Other than health issues, losing your job and being left unemployed either permanently or for long periods of time is something many people, even survivalists, never envisioned.
A couple years ago, for many, if you didn’t have a job it was because you didn’t want it bad enough. When I first started posting back in 2002, many comments were of that kind.
Now things have changed some, and I’ve read aobut lots people of people in survival and prep forums that are in that same situation. People of all ages, many with good skills and years of experience (some of those SHTF proof trades as well) there’s just no job to be found!
Food & water. This is the one many preppers have covered because of their importance. Its becoming a common theme in the forums, people losing their jobs and digging into their preps to get buy when money is short. 6-12 months worth of food is a wise idea. Means that you at least have that much time in which you know you’ll be able to put food on the table. Much easier to sleep having that safety net.
Now, 99.9% of the people (and I’m sure I’m being optimistic) do not have even a single month worth of food stocked for emergencies.
No money + no food cache = You’ll be begging for food or eating out of a dumpster in less than a week.
Now that’s something we’ve seen lots of and still do.
I’ve seen some messed up things like many
Shelter. People simply losing their homes because they can’t keep up with the payments is another common problem. We didn’t have much in the way of house loans to begin with, so even if people did lose their homes here too, it wasn’t as common as it is in USA these days.
So much for the problem, what’s the solution? Here, and in other palces and other times as well as right now, family usually help. Young adults moving back to the parents house, or several adults, the family along with a couple uncles and grandparents, all chipping in to pay for the roof.

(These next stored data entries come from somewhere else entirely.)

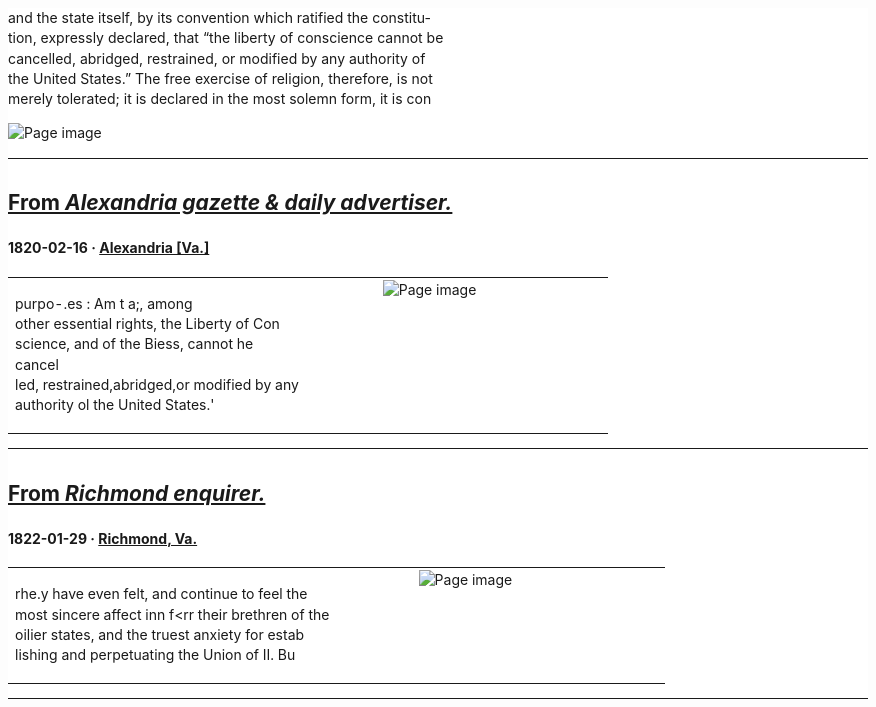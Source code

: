   
and the state itself, by its convention which ratified the constitu-  
tion, expressly declared, that “the liberty of conscience cannot be  
cancelled, abridged, restrained, or modified by any authority of  
the United States.” The free exercise of religion, therefore, is not  
merely tolerated; it is declared in the most solemn form, it is con
</td><td style="width: 50%; max-height: 75%; margin: auto; display: block;">
<img alt="Page image" src="https://iiif.archive.org/image/iiif/2/sim_christian-messenger_1817-08-16_1_15%2Fsim_christian-messenger_1817-08-16_1_15_jp2.zip%2Fsim_christian-messenger_1817-08-16_1_15_jp2%2Fsim_christian-messenger_1817-08-16_1_15_0015.jp2/pct:22.790868924889544,19.186541737649062,68.00441826215022,7.218909710391823/600,/0/default.jpg"/>
</td>
</tr></table>

---

## [From _Alexandria gazette & daily advertiser._](https://www.loc.gov/resource/sn83026170/1820-02-16/ed-1/?sp=2)

#### 1820-02-16 &middot; [Alexandria [Va.]](http://dbpedia.org/resource/Alexandria%2C_Virginia)

<table style="width: 100%;"><tr><td style="width: 50%">

 purpo-.es : Am t a;, among  
other essential rights, the Liberty of Con­  
science, and of the Biess, cannot he cancel­  
led, restrained,abridged,or modified by any  
authority ol the United States.&#x27;
</td><td style="width: 50%; max-height: 75%; margin: auto; display: block;">
<img alt="Page image" src="https://tile.loc.gov/image-services/iiif/service:ndnp:vi:batch_vi_hops_ver01:data:sn83026170:00414216274:1820021601:0164/pct:24.44606413994169,89.66472707121086,17.964042759961128,2.986361257350451/!600,600/0/default.jpg"/>
</td>
</tr></table>

---

## [From _Richmond enquirer._](https://www.loc.gov/resource/sn84024735/1822-01-29/ed-1/?sp=3)

#### 1822-01-29 &middot; [Richmond, Va.](http://dbpedia.org/resource/Richmond%2C_Virginia)

<table style="width: 100%;"><tr><td style="width: 50%">

  
rhe.y have even felt, and continue to feel the  
most sincere affect inn f&lt;rr their brethren of the  
oilier states, and the truest anxiety for estab­  
lishing and perpetuating the Union of II. Bu
</td><td style="width: 50%; max-height: 75%; margin: auto; display: block;">
<img alt="Page image" src="https://tile.loc.gov/image-services/iiif/service:ndnp:vi:batch_vi_mudhens_ver02:data:sn84024735:00414183967:1822012901:0335/pct:64.759179780639,84.36907020872866,14.836009113548455,2.3284313725490198/!600,600/0/default.jpg"/>
</td>
</tr></table>

---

When you don’t have that, the need for some sort of shelter becomes more primal. A tent isn’t much of a home but it is better than nothing… for a couple days. The camper or motor home feels much more like a home and there are lots of people that get by for medium or long periods time in one of them. Of course its, safer and more solid, and for your moral its miles away from crawling into a small camping tent. Heck, there’s even people that liver permanently in their motor homes or campers. There’s this travel journalist lady, she travels all over and keeps a blog, so her lifestyle is also her source of income, which leads us to problem 3.
The job just doesn’t appear. You keep looking, you have your experience, buy the paper, search on line but there’s just no job to be found.

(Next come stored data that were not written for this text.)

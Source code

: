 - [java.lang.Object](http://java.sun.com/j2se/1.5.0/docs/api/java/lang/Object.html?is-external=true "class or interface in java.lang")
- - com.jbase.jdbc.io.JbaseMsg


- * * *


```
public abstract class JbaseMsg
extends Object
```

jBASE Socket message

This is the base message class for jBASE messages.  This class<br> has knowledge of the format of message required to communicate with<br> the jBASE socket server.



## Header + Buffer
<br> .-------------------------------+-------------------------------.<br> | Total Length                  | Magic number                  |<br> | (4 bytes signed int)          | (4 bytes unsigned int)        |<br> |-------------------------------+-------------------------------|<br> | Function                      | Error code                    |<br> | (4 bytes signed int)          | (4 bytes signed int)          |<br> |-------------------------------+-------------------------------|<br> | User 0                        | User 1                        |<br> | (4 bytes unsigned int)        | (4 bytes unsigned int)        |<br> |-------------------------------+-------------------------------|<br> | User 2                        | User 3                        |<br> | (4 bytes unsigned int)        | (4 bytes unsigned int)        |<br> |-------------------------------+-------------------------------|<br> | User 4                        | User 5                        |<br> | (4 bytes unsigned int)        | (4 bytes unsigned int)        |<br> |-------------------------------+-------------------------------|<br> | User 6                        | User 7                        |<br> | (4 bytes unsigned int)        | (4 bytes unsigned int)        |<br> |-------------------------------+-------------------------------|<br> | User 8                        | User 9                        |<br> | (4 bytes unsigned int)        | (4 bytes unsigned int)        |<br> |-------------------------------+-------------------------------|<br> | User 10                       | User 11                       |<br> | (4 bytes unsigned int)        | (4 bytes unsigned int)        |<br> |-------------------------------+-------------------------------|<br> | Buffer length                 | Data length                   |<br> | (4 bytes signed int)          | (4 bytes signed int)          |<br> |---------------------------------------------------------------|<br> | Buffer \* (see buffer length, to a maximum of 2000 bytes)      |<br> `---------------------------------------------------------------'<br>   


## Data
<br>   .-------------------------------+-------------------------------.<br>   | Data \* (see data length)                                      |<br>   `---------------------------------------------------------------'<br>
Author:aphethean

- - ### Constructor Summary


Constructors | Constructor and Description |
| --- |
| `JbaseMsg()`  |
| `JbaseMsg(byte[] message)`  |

Because of age, because of to much offer, you have to seriously consider that if you don’t create your own job you wont have any.
We’ve talked about this before. Someone emailed me a couple days ago when I said you don’t compete with Budwiser and Marlboro after a crisis. “Hey FerFAL, you said we have to start our own jobs and now you say this…”
Well of course. Last time I heard 75% of the new business fail the first year. Trying to compete with a well established firm is a sure ticket for that.
Use the search engine and read the posts related to home business and making money. Replacing the failing institution, finding out the new niches, personalized service, good marketing. That’s what people did here and in other places. Not starting your own liquor firm because you’re making moonshine in the back yard.
You know what people will think? Same thing everyone with an ounce of brain would: Risk my health, risk spending thousands of dollars to save a couple cents, thanks but no thanks, I’ll buy the brand name. Don’t try to compete with multibillion dollar firms people, that should be obvious enough and no, they wont disappear. Ever.